The Big Box was her grandfather’s legacy to Mamma. The servants weren’t allowed to touch the leather-bound trunk with its two shiny brass latches. Iron locks hung by the latches, and the keys always hung by Mamma’s waist along with the cluster of keys she tucked into her sari with a large silver key hook. The hook with its bells and embossed statue of Saraswati the goddess of knowledge had been in Mamma’s family for centuries, mothers passing it down to daughters from generation to generation. According to Mamma this was the rarest of things, because most family treasures were passed down from father to son or mother to daughter-in-law.
Kimi loved to run her fingers over the timeworn silver when she hugged Mamma. No matter how hot it got, the key hook remained cool to the touch. When Mamma moved through the house, the tinkling sound of the bells mixed with the muted jangle of the keys. It was possibly Kimi’s favorite sound in all the world.
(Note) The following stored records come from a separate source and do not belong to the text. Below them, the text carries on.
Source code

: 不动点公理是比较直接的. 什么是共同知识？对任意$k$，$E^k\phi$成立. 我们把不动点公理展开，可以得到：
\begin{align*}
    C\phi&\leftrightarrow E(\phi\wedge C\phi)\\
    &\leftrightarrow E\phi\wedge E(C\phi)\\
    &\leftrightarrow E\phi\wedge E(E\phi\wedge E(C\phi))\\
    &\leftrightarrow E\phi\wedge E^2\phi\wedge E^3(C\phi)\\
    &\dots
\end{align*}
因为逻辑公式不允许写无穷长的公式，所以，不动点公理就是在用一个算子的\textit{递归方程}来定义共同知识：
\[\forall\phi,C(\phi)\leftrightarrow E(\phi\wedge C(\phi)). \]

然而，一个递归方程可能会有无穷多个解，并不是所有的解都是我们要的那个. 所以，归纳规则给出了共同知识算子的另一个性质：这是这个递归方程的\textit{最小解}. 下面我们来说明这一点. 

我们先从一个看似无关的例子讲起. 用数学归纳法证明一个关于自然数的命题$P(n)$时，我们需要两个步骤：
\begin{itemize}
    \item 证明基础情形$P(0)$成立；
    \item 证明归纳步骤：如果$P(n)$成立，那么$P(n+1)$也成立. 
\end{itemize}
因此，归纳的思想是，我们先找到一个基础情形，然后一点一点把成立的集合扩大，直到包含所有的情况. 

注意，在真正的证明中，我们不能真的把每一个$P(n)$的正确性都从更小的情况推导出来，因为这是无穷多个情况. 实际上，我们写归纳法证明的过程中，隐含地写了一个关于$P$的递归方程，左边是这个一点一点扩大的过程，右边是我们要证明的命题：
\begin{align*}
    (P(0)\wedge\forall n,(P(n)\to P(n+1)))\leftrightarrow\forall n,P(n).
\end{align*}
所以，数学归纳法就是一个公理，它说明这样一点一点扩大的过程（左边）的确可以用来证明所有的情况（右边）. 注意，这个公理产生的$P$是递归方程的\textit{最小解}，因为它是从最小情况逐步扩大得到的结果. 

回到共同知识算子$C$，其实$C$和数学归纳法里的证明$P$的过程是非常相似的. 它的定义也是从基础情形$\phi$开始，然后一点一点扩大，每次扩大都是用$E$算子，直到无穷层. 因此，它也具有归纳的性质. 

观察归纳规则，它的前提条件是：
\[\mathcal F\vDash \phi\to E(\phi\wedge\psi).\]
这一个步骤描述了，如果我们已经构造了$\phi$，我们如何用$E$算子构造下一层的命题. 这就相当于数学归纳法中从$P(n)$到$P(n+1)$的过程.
Inside the Big Box were all the herbs and remedies her grandfather had mixed into potions that could cure everything from a common cold to broken bones. Kimi loved to hear the stories of her grandfather’s miraculous potions. He had once saved the prime minister from an attempt to poison him by identifying and delivering an antidot
e after one look in the minister’s eyes. He had healed the warts on a grand maestro’s vocal cords and given him back his singing voice. Mamma had told Kimi that she could walk into any of the maestro’s concerts anywhere in the world and tell him whose granddaughter she was and she would be invited into the concert for free.
He was legendary, her grandfather. But he wasn’t a miracle worker, as Mamma made sure Kimi knew. He was a scientist. He could identify a plant not just by sight or touch alone but also by smell, even if the plant had been plucked years ago. He was said to have had a hundred thousand vials in his storerooms before his dispensary in Ahmednagar had been burned down during one of the communal riots. Fortunately, her grandfather had been traveling to Pune with the Big Box at the time to treat the dean of the Film Institute. It was the only reason his most precious remedies, or at least remnants of the most vital ones, had survived. Her grandfather had left the box to Mamma along with guidelines for formulations and their usage.
Three sneezes meant Kimi’s grandfather’s genius was in order and out came the Big Box. The first question Mamma asked Sarika tai, Kimi’s nanny, was if any of the servants had been sick recently.
Apparently, mali kaka had shown some signs of sniffling. Not that the gardener ever came inside the house. Kimi wasn’t about to tell Mamma that she had helped mali kaka pluck the flowers for Mamma’s evening prayers yesterday.
Mamma leaned over the open trunk, extracted one measure of gray powder from a jar with a silver spoon, and placed it in the glass Sarika was holding out. “Twenty milliliters of water and three drops of coconut oil,” she said, and then to Kimi, “up to bed.”
Kimi groaned. Not that anyone heard it. Kimi made sure no one ever heard her groaning. But she had an entire dictionary of inner groans tucked away. First, she hated coconut oil. It made her gag. But Mamma seemed to believe it was the cure for all evil. She had Sarika tai massage coconut oil into Kimi’s hair every Sunday and then wash her hair out with scalding-hot water. Anyone who saw Kimi and her hip-length hair seemed to remark upon it, so Kimi knew that Mamma’s remedies were not entirely without merit. Still, her grandfather’s potions were so vile tasting it wasn’t a miracle that the germs all died. They must choke to death from the taste alone.